### TASK STATEMENT
Looking at the listing below, retype exactly the lines starting at the one containing "## 🚀 How to Use" and ending at the one containing "## 🧠 Educational Benefits", both included, and nothing else.

>>>>

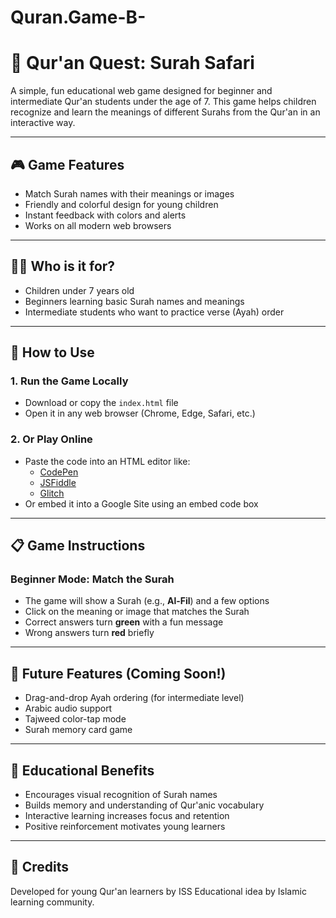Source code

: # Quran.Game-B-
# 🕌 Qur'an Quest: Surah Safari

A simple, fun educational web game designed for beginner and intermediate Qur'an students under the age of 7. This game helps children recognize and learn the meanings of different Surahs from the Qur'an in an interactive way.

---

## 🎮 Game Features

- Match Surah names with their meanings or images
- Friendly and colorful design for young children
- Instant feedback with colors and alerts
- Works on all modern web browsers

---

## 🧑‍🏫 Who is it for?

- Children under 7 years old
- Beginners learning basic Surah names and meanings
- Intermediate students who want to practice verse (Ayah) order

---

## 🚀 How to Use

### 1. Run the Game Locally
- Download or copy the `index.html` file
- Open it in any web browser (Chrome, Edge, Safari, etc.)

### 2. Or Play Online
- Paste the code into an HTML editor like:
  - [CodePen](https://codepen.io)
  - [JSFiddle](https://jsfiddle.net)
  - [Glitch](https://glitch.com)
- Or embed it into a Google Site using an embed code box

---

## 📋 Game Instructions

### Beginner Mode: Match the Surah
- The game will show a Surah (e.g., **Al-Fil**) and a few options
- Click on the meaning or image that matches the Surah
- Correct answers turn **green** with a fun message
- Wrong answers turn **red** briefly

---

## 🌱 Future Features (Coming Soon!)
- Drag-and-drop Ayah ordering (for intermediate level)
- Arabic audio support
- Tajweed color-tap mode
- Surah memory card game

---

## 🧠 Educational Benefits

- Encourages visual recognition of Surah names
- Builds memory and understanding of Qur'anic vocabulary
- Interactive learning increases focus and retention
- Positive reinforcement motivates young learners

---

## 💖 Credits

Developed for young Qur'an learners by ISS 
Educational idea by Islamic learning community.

<<<<
>>>>

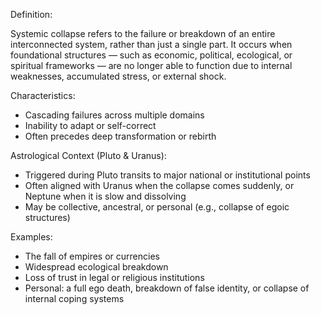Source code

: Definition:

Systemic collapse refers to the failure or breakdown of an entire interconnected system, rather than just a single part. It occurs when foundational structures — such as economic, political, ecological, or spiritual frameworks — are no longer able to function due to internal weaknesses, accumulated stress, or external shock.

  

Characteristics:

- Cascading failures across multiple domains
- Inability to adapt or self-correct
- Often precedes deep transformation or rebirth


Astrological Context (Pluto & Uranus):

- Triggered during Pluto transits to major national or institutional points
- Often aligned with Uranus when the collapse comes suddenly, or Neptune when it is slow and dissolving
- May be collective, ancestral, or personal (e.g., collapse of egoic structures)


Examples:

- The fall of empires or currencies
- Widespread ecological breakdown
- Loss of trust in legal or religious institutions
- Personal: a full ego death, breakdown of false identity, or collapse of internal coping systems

<<<<
>>>>

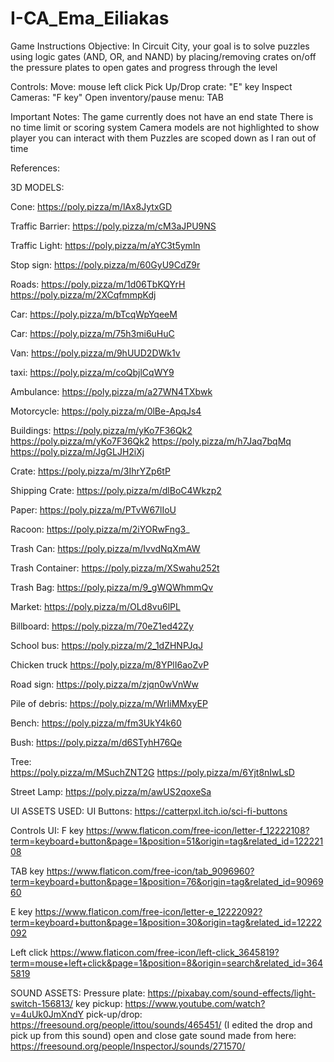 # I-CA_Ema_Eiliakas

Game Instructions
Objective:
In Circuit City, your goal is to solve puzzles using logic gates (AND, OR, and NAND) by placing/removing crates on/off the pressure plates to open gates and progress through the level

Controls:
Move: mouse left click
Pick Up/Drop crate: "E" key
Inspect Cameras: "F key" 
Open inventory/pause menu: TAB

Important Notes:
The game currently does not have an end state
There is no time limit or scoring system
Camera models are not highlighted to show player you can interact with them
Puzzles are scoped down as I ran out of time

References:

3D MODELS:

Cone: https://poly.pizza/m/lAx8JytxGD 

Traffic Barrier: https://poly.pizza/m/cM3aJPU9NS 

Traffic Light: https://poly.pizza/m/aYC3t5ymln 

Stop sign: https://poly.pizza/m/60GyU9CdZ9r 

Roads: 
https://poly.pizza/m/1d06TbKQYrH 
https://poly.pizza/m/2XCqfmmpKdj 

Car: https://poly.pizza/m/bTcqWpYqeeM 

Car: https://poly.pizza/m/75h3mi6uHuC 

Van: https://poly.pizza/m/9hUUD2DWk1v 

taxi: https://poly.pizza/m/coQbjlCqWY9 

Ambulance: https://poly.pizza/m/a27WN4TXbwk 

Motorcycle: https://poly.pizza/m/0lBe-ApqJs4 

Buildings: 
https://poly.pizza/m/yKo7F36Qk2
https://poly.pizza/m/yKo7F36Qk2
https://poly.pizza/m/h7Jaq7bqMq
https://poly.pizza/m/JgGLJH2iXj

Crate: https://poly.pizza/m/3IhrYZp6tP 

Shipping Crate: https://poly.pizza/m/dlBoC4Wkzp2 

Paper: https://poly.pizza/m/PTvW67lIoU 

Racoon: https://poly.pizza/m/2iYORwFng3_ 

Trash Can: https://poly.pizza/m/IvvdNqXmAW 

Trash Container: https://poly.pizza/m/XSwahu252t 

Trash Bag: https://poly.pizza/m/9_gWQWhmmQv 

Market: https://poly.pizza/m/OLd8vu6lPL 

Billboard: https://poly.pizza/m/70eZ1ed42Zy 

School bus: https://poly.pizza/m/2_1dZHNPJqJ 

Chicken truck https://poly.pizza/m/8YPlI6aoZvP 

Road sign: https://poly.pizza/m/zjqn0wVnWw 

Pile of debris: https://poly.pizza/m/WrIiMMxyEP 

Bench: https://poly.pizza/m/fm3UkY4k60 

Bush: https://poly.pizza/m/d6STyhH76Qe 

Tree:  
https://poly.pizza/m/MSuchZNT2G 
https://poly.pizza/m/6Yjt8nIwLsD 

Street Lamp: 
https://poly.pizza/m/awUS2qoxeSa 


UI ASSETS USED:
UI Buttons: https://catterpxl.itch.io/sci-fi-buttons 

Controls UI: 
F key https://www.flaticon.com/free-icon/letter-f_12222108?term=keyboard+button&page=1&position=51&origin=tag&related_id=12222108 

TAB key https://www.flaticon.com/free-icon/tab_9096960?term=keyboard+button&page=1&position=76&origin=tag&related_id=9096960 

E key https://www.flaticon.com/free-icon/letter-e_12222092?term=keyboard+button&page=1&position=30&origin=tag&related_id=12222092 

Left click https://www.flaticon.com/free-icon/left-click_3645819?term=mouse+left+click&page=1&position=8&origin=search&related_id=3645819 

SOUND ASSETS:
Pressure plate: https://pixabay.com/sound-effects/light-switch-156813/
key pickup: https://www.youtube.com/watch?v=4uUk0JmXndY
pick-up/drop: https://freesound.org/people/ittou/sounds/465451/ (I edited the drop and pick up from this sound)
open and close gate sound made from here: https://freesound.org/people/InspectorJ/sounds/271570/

<<<<

### TASK SOLUTION
## 🚀 How to Use

### 1. Run the Game Locally
- Download or copy the `index.html` file
- Open it in any web browser (Chrome, Edge, Safari, etc.)

### 2. Or Play Online
- Paste the code into an HTML editor like:
  - [CodePen](https://codepen.io)
  - [JSFiddle](https://jsfiddle.net)
  - [Glitch](https://glitch.com)
- Or embed it into a Google Site using an embed code box

---

## 📋 Game Instructions

### Beginner Mode: Match the Surah
- The game will show a Surah (e.g., **Al-Fil**) and a few options
- Click on the meaning or image that matches the Surah
- Correct answers turn **green** with a fun message
- Wrong answers turn **red** briefly

---

## 🌱 Future Features (Coming Soon!)
- Drag-and-drop Ayah ordering (for intermediate level)
- Arabic audio support
- Tajweed color-tap mode
- Surah memory card game

---

## 🧠 Educational Benefits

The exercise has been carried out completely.